Apple joins Intel in suing Softbank-owned Fortress for anticompetitive patent abuse through web of trollish subsidiaries

Last month, Intel brought an antitrust complaint in the Northern District of California over Softbank-owned Fortress Investment's patent aggregation, obfuscation, and litigation tactics. Fortress's web of hyperaggressive patent assertion entities includes a huge and growing number of legal entities, some of whom have such names as Uniloc (which sued Apple 25 times and Google even 35 times), VLSI, DSS, Inventergy (which threatened an alleged infringer with an "IP bloodbath"), IXI, Seven Networks, and KIP CR (the CR in that name stands for "crossroads").

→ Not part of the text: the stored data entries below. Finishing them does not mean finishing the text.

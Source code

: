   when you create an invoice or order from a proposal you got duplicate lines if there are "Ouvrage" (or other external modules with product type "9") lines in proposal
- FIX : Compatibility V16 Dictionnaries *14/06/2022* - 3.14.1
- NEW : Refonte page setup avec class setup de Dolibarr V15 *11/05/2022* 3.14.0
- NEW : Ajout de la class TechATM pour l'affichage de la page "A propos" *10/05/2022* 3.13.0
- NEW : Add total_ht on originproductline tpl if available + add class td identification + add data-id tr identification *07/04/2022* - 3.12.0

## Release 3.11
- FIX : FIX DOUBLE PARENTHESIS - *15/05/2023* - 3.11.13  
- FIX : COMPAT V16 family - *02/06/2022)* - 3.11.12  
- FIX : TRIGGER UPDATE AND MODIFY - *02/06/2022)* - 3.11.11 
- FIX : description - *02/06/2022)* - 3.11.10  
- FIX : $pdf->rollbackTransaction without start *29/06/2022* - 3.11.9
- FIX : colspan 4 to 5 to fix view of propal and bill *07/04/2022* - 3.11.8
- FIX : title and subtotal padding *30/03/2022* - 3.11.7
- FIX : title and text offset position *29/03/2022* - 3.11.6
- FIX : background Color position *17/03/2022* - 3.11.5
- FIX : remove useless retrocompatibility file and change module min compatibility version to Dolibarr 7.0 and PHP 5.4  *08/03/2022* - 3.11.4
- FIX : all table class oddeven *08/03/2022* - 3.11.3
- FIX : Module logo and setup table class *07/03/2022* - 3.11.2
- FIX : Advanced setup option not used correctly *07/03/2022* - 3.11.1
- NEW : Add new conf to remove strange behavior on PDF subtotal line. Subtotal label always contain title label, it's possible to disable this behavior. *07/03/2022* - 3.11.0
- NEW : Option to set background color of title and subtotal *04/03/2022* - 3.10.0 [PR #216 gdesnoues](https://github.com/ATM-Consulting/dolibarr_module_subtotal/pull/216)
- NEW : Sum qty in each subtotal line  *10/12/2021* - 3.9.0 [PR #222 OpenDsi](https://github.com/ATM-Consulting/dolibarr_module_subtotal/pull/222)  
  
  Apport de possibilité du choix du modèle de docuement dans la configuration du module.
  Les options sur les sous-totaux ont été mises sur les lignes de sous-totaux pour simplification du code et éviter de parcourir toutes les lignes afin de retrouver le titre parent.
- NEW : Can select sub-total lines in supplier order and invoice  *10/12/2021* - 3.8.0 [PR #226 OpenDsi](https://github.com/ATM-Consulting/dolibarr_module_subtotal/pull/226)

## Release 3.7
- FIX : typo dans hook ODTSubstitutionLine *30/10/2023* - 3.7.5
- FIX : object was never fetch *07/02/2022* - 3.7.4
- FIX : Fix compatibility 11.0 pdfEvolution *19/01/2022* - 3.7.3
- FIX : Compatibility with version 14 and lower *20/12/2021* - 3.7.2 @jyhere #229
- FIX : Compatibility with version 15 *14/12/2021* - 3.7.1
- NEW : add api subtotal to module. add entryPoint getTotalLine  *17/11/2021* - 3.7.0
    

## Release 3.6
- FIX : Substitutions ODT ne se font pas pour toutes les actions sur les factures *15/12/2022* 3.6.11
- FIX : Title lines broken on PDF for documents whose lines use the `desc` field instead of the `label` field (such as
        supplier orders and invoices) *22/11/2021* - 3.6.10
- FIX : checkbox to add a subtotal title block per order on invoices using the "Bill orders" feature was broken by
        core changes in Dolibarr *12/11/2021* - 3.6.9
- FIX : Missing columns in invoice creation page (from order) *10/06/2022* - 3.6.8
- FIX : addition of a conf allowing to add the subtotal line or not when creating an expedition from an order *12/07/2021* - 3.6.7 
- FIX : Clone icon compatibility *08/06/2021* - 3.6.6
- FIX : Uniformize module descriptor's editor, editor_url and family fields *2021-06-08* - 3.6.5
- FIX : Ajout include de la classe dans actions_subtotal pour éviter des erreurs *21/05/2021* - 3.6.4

The good news for the trolls is that Intel withdrew its complaint. The bad news for them--but excellent news for product-focused companies who feel that enough is enough--is that the complaint came back with a vengeance as Intel and Apple made a joint filing yesterday as Reuters's Stephen Nellis was first to report (this post continues below the document):

19-11-20 Intel-Apple Antitr... by Florian Mueller on Scribd

In terms of the claims and prayers for relief, what's changed is mostly that Apple alleges FRAND violations. Uniloc is mostly or exclusively asserting--against Apple--standard-essential patents (SEPs) that previously belonged to Philips. (I've just recently become aware of a Philips patent licensing tactic in the LED segment that raises some very serious questions as well.)

The new complaint states some numbers I hadn't seen in the original one. For an example, there are estimates that tens of billions of dollars have been invested in patent litigation, and "the largest litigation investor reported having investments of $2.8 billion in 2019."

The amounts that some Fortress trolls are seeking from Apple are shocking. For an example, "VLSI claims up to $7.1 billion in connection with eight patents in the California Action and multiple billions of dollars in damages in the Delaware I Action." And that's just a small and limited part of the overall litigation activity by Fortress-controlled companies against Apple. Another group of Fortress entities, Uniloc, is seeking damages from Apple in the range of $2.6 billion to %5.1 billion from only 4 (!) of the 25 aforementioned Uniloc v. Apple cases as you can see on pages 30 and 31 of the complaint. According to Apple, "Uniloc "simply adopted the amounts that Apple sought from Samsung in litigation for Apple's patents." What Apple means is what Uniloc wants on a per-unit basis. I've criticized Apple very strongly for some of its damages claims against Samsung, but even if one agreed with what Apple wanted from Samsung at the time, it just wouldn't make sense to copy and paste an amount when it's about completely unrelated patents.

The fact that Apple has thrown its weight behind the case--in addition to Intel, which took the initiative last month--has several effects:

  • Intel's complaint already mentioned the cases against Apple, but having the target of dozens of the relevant cases directly involved raises the profile of the problem.

  • While most Silicon Valley jurors will likely have heard of Intel, Apple is more of a household brand.

  • It would presumably have been difficult for Intel to make some of the FRAND breach arguments that Apple, as a target of SEP assertions by Softbank, has brought in the joint complaint.

  • With both Intel and Apple based on the outskirts of San Jose, it should be easiser this time to keep the case in San Jose (where the complaint was filed) rather than having it reassigned within the district to San Francisco.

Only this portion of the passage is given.